Naval aircraft typically comprise multiple materials each exhibiting unique electrochemical properties. When exposed to harsh marine environments the difference in material properties can lead to severe galvanic corrosion resulting in safety risks, costly repair and reduced readiness.
Current design tools do not have the capabilities to account for this corrosion degradation. The accepted approach is to minimize galvanic corrosion by introducing sealants, coatings and other barrier materials but these technical solutions degrade and become damaged over time and eventually corrosion attack is inevitable.
In this paper we show how a new physics-based corrosion prediction software tool can be used, in order to assess and mitigate potential galvanic corrosion problems in the design phase. The electrochemical properties of the materials are derived from laboratory testing and are directly used as input in a 3-D computational CAD model of any complex airframe structure or subsystem. The corrosion prediction software tool is very comprehensive and can easily be used by materials & process (M&P) engineers as well as designers, even with restricted knowledge of corrosion and finite element analysis.
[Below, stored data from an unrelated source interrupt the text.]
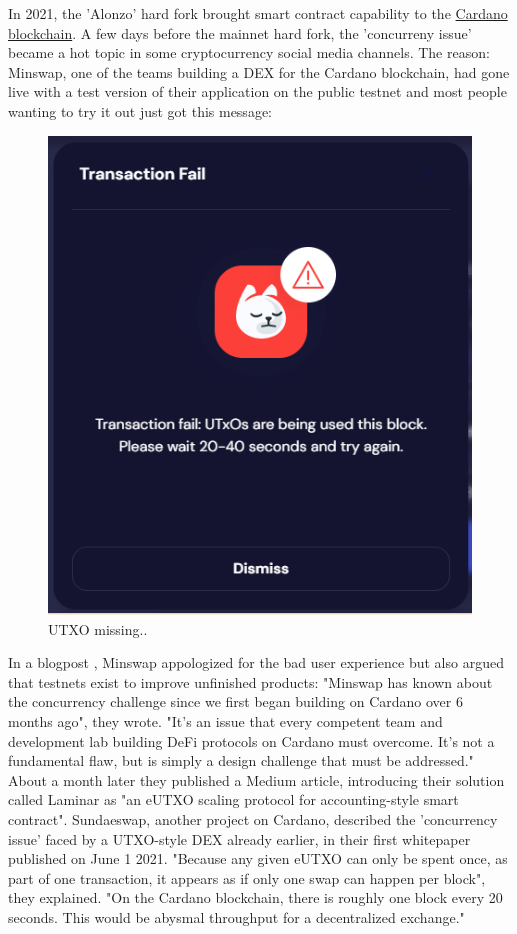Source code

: \documentclass[a4paper,twoside,12pt]{report}
\begin{document}
In 2021, the 'Alonzo' hard fork brought smart contract capability to the \href{https://cardanoscan.io/}{Cardano blockchain}. A few days before the mainnet hard fork, the 'concurreny issue' became a hot topic in some cryptocurrency social media channels. The reason: Minswap, one of the teams building a DEX for the Cardano blockchain, had gone live with a test version of their application on the public testnet and most people wanting to try it out just got this message:
\begin{figure}[H]
\centering
\includegraphics[scale=0.35]{minswap_errormessage}
\caption{UTXO missing..}
\end{figure}
In a blogpost \cite{minswapBlog}, Minswap appologized for the bad user experience but also argued that testnets exist to improve unfinished products: "Minswap has known about the concurrency challenge since we first began building on Cardano over 6 months ago", they wrote. "It’s an issue that every competent team and development lab building DeFi protocols on Cardano must overcome. It’s not a fundamental flaw, but is simply a design challenge that must be addressed." About a month later they published a Medium article, introducing their solution called Laminar \cite{minswapLaminar} as "an eUTXO scaling protocol for accounting-style smart contract". Sundaeswap, another project on Cardano, described the 'concurrency issue' faced by a UTXO-style DEX already earlier, in their first whitepaper \cite{sundaeswapWhitepaper} published on June 1 2021. "Because any given eUTXO can only be spent once, as part of one transaction, it appears as if only one swap can happen per block", they explained. "On the Cardano blockchain, there is roughly one block every 20 seconds. This would be abysmal throughput for a decentralized exchange."
\end{document}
An SBIR project funded by the Office of Naval Research (ONR), has already demonstrated that this new modeling approach could identify and quantify the severity of several corrosion issues observed in some aircraft systems. Further, new material combinations and surface finishes are constantly evolving in response to ever more stringent environmental legislation. It is therefore, critical that engineers have a tool that can objectively assess material choice upfront in a timely fashion. In this way, downtime and maintenance cost of the naval air fleet can be significantly reduced, by avoiding galvanic corrosion issues due to coatings degradation and damage.